Velvets – Silk Velvet
Silk is used to make the most luxurious of all velvet fabrics. Silk yarn is best known for its beautiful lustre and its attraction to dyes to produce rich, sumptuous colours. Northcroft Fabrics offers a wide choice of silk velvet fabric including plain silk velvet, antique silk velvet and gaufrage silk velvet, and has made specially dyed silk velvets for historic houses where an exact colour is required to reproduce the original furnishings.

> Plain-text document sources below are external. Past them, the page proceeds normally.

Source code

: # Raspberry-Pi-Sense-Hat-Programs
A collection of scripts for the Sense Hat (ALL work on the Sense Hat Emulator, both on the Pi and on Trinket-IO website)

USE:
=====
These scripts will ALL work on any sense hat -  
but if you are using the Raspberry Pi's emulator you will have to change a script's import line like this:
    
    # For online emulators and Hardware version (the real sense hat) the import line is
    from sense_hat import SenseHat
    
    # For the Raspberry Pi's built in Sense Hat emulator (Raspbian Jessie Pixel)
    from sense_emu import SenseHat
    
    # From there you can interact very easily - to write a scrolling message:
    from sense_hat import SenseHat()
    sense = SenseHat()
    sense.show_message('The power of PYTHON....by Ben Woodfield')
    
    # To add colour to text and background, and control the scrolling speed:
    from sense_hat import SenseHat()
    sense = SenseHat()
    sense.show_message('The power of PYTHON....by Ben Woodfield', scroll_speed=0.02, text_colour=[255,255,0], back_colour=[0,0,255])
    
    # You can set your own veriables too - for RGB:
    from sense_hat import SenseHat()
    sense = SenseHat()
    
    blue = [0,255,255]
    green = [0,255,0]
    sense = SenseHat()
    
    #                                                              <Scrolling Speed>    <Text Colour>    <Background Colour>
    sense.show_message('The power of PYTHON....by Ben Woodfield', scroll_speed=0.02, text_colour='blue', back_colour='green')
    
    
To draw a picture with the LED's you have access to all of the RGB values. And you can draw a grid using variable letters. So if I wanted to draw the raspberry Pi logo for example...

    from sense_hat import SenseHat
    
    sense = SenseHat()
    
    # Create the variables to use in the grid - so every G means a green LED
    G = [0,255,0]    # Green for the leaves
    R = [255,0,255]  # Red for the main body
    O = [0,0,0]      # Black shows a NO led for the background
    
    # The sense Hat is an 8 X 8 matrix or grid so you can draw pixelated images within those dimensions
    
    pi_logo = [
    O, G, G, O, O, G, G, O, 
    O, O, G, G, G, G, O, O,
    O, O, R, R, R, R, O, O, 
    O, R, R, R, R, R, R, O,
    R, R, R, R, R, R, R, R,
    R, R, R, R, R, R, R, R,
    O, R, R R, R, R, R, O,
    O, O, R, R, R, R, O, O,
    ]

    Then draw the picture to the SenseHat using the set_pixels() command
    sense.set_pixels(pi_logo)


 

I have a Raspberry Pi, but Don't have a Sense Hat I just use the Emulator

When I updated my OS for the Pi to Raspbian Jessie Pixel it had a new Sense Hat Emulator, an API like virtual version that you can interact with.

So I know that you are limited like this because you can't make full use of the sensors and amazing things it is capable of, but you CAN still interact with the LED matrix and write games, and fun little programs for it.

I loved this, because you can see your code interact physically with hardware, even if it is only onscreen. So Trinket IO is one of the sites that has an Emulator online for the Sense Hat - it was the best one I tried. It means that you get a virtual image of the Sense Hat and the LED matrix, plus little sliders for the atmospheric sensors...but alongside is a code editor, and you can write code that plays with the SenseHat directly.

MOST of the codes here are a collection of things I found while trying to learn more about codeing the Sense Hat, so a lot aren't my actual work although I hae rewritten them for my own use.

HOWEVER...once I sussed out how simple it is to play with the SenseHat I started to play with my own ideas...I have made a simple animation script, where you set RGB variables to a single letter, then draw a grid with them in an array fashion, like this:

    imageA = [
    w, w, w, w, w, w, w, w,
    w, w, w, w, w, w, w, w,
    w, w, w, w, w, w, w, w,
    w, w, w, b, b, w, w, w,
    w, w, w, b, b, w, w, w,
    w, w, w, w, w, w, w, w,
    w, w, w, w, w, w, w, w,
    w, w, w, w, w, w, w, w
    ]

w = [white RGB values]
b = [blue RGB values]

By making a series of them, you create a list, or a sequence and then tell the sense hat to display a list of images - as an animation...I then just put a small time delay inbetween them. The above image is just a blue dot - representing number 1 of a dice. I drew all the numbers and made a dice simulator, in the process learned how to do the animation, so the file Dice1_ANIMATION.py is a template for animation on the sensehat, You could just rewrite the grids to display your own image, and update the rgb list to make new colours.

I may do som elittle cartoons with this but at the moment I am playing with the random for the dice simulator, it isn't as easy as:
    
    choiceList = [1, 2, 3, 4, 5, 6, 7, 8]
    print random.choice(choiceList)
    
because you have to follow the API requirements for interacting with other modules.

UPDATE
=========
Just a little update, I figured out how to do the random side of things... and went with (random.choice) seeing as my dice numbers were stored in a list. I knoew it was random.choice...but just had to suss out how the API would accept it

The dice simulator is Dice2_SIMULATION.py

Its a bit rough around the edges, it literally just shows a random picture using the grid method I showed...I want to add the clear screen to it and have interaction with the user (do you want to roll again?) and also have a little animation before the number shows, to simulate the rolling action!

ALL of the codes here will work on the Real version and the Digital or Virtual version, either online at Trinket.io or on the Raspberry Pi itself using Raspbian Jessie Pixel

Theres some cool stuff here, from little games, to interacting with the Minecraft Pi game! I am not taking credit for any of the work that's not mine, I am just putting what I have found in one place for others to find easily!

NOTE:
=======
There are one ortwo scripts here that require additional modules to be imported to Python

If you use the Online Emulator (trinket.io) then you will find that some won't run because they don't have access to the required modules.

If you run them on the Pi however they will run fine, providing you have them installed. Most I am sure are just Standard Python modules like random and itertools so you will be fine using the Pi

Silk velvet is most commonly associated with the wealthy and royal. For hundreds of years, silk velvet fabric was draped across castle walls and adorned regal dresses across continents. From Kashmir in the Middle Ages to Belgium and Italy during the Renaissance period, silk velvets were synonymous with fabrics of nobility and royalty.
In the modern day, silk has a reputation for being the epitome of high fashion; for this reason, it is also one of the most expensive fabrics in the world. The richest form of silk is produced from the cocoon of mulberry silkworm larvae, which lay their eggs on special paper and only eat fresh mulberry leaves. Each cocoon can yield 1,000 yards of raw silk thread, which is then spun to produce a ‘yarn’ of silk. The process, being time consuming and extremely delicate, also contributes to the high cost of the material. Silk gets its shimmer from its structure, which is a triangular prism that reflects incoming light at varying angles. Silk is known to have first developed in ancient China, with some of the earliest examples found as early as 3500 BC.
Silk velvet fabrics from Northcroft Fabrics:
Windsor is a plain silk velvet fabric in a large range of colours whilst Buckingham is an antique velvet woven with a contrasting slub as was often made in the 17th and 18th Centuries. Beaufort is a gaufrage velvet, complimenting the Windsor, and Verona is a cut and uncut jacquard velvet.